The income tax cuts finally approved by the Senate last Thursday carry every appearance of being the right thing for the wrong reasons. Their passages in both houses of Congress would hardly have been so unanimous (241 of the 257 deputies and 66 of the 72 senators with nobody voting against) if tax relief were not a long overdue need. Yet the move smacks of electoral opportunism, literally putting money into the pockets of millions of voters instead of the tax breaks needed to revive an investment which last year fell below the levels of simple maintenance. At one point the bill was poised to tilt the balance yet further against potential investors by jacking up the corporate tax rate to 35 percent for all companies netting above 2.6 million pesos in order to mitigate the fiscal cost of 41.25 billion pesos resulting from the new 150,000-peso income tax floor. Second thoughts led to the 35 percent being scaled back for all companies netting less than 20 million pesos but doubts remain as to whether there is any real improvement of the incentives to create new jobs paying salaries of 150,000 pesos while the deficit continues to shoot up with every new electioneering move.
Meanwhile at the other end of the social scale there are some 19 million people below the poverty line as against the 1.3 million main beneficiaries of the new income tax floor, a fact forcefully underlined by Thursday’s picket protests at all odds with the surging second wave of the coronavirus pandemic with the daily caseload now topping 20,000 and this week’s new restrictions announced by an infected (and twice vaccinated) president.
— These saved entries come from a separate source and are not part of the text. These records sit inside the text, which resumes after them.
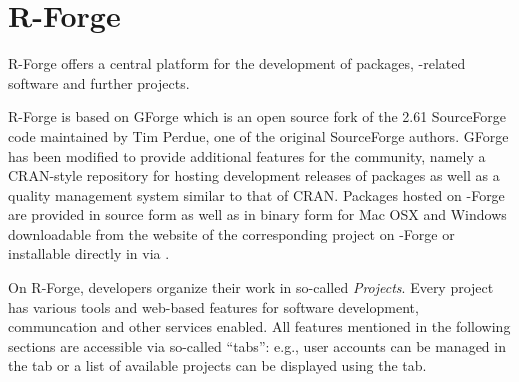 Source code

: \section{R-Forge}
R-Forge offers a central platform for the development of \R{}
packages, \R{}-related software and further projects. 

R-Forge is based on GForge \citep{forge:copeland_et_al:2006} which is
an open source fork of the 2.61 SourceForge code maintained by Tim
Perdue, one of the original SourceForge authors. GForge has been
modified to provide additional features for the \R{} community, namely
a CRAN-style repository for hosting development releases of \R{}
packages as well as a quality management system similar to that of
CRAN.
Packages hosted on \R{}-Forge are provided in source form as well as
in binary form for Mac OSX and Windows downloadable from the website
of the corresponding project on \R{}-Forge or installable directly in
\R{} via .






On R-Forge, developers organize their work
in so-called \textit{Projects}. Every project has various tools and
web-based features for software development, communcation and other
services enabled. All features mentioned in the 
following sections are accessible via so-called 
``tabs'': e.g., user accounts can be managed in the  tab or
a list of available projects can be displayed using the
 tab.

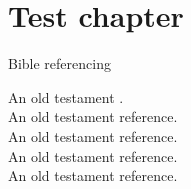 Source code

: \documentclass[twoside,14pt,onecolumn,openright ,a4paper]{memoir}
\begin{document}
        \chapter{Test chapter}
            \beginnumbering
            \pstart
            \lipsum[1]
         Bible referencing 
        \lipsum[1]
        \pend

            \pstart 
        \lipsum[1]


            An old testament  .\\
            An old testament reference.\\
            An old testament reference.\\
            An old testament reference.\\
            An old testament reference.\\
            \lipsum[1]
            \pend
            \endnumbering

            \backmatter
            \printindex[bible]
        
\end{document}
Coronavirus is leading to a new collision course with organised labour in the form of the meagre single-digit percentages granted to healthcare schemes facing spiralling pandemic costs threatening the union-run obras sociales with a terminal crisis. If there is a hidden agenda of using the pandemic to rationalise a hopelessly fragmented health system into some criollo version of Britain’s National Health Service by choking away the alternatives, could this be another case of doing the right thing for the wrong reasons (or perhaps the wrong thing for the right reasons)? Yet if so, this would be playing with fire because weeding out the smaller providers (a dozen or so private clinics have already closed their doors in Greater Buenos Aires alone) could accelerate the collapse of the hospital system in the face of the second wave, thus making the famous dictum of Lord Keynes – “In the long run we are all dead” – literally truer than ever.
Yet in a rather shorter term the coronavirus pandemic which so totally defined last year and which so conditions every political and economic decision now could soon be over – hopelessly delayed as the vaccines are, their erratic but continuing trickle might well lead to a completely different picture by midyear, as we are starting to see in the United States. Policy-making is thus caught in a time warp because the public health emergency must outweigh all other considerations now and yet the accumulated state powers and the economic sacrifices could be serious obstacles to recovery at a later stage in a not very distant future. An impossible dream perhaps but public debate and planning also need to proceed as if there were no midterm elections only likely to change a few seats nor the Covid-19 pandemic.